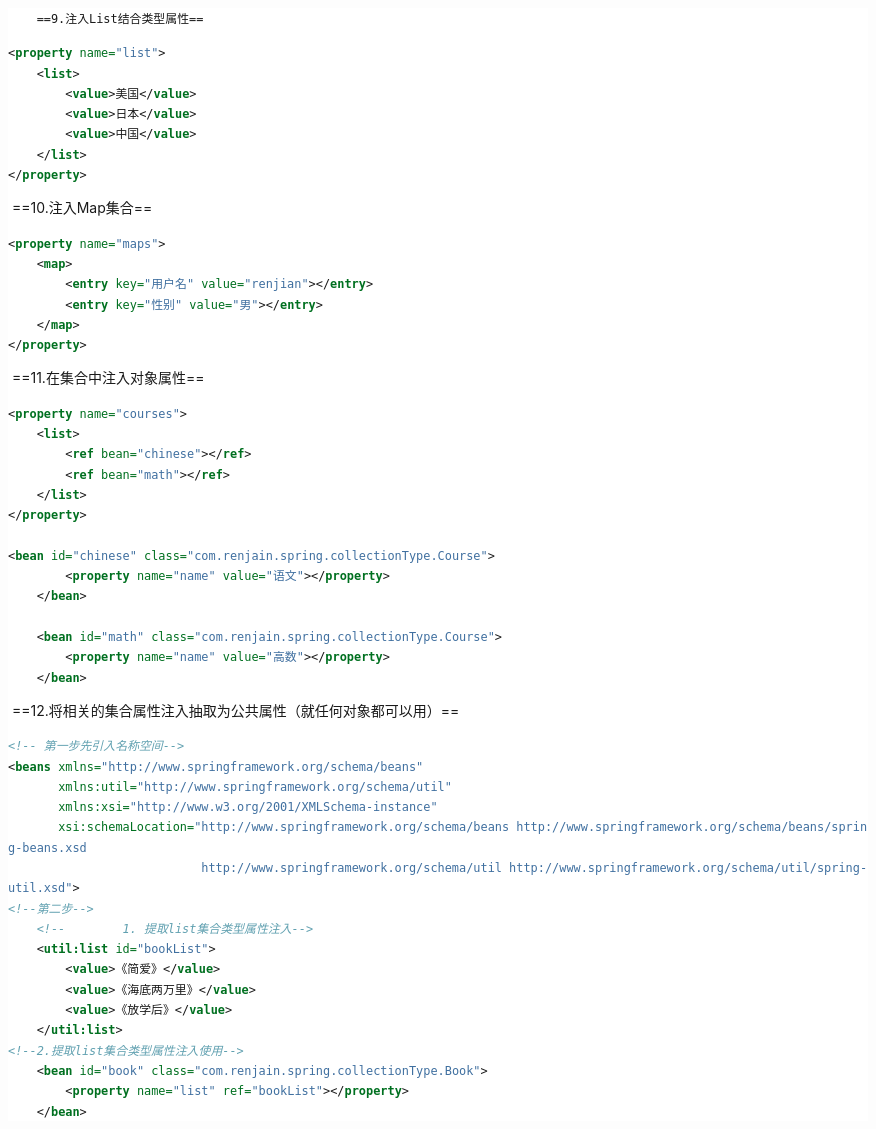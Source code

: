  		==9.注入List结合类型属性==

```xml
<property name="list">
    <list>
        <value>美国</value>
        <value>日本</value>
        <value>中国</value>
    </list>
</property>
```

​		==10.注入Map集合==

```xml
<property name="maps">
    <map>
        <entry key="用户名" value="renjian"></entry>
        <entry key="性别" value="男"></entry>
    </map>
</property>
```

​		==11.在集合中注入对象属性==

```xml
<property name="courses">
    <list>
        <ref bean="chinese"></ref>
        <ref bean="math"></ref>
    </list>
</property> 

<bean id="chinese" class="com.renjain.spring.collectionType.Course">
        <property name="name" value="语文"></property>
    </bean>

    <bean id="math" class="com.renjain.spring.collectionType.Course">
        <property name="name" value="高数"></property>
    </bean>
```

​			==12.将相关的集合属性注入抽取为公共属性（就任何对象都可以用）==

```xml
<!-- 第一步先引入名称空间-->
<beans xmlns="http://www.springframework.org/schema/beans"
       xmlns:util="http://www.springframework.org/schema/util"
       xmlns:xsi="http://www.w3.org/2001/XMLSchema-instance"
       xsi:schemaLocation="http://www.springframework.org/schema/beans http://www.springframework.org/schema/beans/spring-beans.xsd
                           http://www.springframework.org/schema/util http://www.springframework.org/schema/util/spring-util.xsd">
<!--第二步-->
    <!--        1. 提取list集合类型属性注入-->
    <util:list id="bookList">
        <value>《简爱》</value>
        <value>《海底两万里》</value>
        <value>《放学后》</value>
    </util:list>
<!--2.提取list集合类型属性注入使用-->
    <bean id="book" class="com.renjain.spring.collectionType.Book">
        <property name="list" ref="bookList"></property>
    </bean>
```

|---|

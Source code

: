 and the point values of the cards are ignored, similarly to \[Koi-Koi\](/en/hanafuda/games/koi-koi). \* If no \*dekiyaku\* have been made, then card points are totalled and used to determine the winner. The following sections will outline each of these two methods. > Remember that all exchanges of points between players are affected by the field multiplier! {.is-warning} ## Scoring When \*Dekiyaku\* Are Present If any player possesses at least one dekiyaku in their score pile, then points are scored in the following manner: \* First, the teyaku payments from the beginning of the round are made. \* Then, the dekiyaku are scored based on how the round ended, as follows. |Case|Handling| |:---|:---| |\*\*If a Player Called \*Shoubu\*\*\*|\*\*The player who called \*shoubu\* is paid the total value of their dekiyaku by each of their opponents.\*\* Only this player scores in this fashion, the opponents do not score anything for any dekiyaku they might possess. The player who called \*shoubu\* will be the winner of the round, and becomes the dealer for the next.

|---|

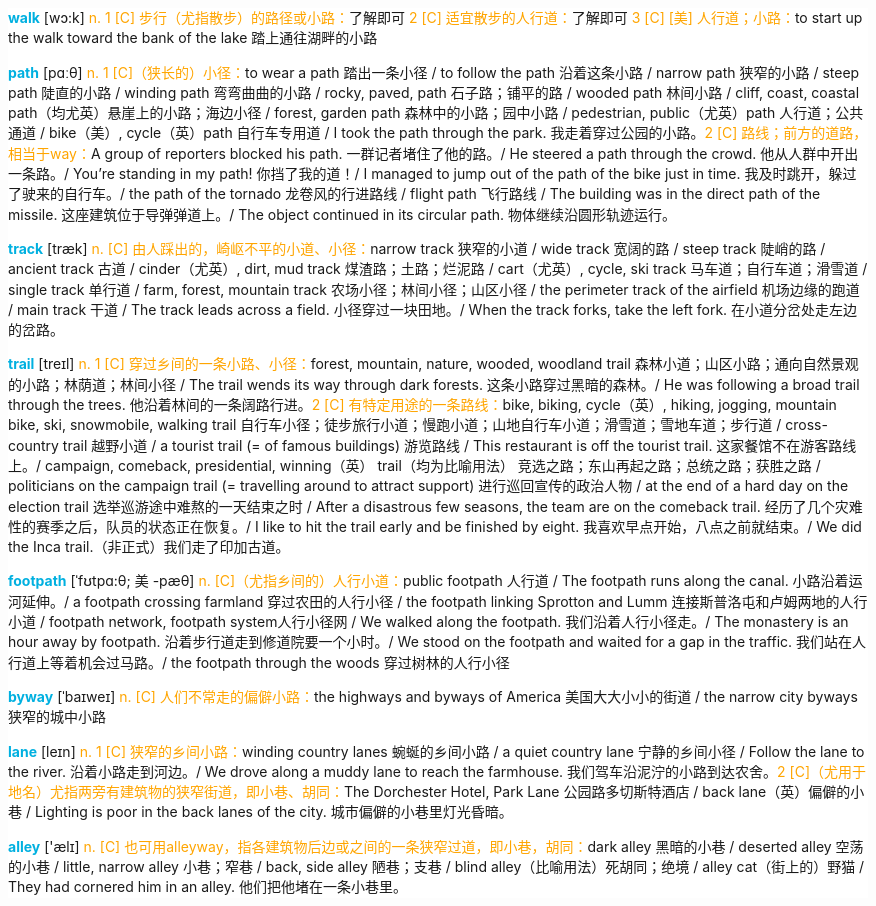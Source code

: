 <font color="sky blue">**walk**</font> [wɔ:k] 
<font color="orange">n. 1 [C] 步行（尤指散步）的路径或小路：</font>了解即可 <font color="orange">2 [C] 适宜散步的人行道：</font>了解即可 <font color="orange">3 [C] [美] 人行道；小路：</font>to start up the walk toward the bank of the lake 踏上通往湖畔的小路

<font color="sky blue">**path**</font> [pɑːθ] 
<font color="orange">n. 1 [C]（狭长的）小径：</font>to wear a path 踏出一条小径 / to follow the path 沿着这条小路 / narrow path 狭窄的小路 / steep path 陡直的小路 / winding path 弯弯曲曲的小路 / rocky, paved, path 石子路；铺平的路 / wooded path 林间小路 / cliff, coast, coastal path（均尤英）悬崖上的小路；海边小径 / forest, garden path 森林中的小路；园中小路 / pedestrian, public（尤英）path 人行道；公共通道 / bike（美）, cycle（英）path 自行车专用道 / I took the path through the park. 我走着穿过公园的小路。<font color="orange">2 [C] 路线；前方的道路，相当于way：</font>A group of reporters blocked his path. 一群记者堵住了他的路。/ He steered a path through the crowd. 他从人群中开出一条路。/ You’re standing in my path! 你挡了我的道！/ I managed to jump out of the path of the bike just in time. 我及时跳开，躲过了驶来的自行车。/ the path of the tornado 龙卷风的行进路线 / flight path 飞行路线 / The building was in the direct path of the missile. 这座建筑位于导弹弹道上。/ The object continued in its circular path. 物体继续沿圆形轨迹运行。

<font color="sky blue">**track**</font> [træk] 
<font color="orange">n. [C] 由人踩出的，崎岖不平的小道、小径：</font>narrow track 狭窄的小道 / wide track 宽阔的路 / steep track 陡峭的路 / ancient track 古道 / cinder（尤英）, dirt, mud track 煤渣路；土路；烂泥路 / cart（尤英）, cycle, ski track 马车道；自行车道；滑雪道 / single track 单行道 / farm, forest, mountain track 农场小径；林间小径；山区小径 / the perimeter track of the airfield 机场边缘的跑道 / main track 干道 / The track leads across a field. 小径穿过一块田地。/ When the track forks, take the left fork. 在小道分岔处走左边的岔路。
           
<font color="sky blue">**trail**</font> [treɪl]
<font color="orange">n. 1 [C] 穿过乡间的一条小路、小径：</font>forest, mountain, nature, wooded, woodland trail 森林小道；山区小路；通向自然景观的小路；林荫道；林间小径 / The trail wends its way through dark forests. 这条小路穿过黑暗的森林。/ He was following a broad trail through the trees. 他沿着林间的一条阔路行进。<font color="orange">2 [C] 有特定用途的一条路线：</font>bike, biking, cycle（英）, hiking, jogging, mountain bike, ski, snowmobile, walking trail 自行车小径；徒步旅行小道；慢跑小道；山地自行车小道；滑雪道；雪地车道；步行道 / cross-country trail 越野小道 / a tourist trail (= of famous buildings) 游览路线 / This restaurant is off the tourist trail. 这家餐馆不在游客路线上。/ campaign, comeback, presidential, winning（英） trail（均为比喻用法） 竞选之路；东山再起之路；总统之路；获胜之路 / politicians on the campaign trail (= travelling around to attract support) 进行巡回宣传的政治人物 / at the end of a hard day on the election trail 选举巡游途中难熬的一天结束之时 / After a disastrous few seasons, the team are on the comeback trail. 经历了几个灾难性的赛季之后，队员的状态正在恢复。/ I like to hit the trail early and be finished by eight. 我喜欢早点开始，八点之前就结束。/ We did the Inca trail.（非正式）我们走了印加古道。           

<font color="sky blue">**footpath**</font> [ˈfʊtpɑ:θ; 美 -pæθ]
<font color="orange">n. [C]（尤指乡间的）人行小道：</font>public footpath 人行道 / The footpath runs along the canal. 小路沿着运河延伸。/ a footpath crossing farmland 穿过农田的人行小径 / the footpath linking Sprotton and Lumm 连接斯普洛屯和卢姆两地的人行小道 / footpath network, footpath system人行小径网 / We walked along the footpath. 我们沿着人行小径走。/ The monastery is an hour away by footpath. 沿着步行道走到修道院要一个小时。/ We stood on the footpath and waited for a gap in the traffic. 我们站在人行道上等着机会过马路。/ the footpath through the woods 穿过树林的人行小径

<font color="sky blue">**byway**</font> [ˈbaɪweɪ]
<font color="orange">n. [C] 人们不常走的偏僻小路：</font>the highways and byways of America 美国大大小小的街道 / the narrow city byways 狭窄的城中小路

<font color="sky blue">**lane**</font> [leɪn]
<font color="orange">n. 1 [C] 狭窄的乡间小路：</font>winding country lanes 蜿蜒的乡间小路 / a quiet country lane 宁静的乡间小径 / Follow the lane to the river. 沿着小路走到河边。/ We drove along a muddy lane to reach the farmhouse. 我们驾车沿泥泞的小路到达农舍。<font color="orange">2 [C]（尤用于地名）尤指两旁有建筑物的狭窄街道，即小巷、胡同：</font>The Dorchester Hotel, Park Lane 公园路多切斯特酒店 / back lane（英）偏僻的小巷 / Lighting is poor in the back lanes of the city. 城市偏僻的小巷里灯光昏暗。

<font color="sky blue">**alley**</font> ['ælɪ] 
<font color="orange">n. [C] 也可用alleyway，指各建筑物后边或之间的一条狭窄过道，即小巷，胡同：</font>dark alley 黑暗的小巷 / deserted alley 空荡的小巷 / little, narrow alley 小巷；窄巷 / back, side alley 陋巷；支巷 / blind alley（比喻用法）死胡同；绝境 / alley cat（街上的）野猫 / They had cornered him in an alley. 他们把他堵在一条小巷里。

|---|

Your instructions: If a line in the material contains "blue", show it.

Task response:
: <font color="sky blue">**walk**</font> [wɔ:k] 
<font color="sky blue">**path**</font> [pɑːθ] 
<font color="sky blue">**track**</font> [træk] 
<font color="sky blue">**trail**</font> [treɪl]
<font color="sky blue">**footpath**</font> [ˈfʊtpɑ:θ; 美 -pæθ]
<font color="sky blue">**byway**</font> [ˈbaɪweɪ]
<font color="sky blue">**lane**</font> [leɪn]
<font color="sky blue">**alley**</font> ['ælɪ] 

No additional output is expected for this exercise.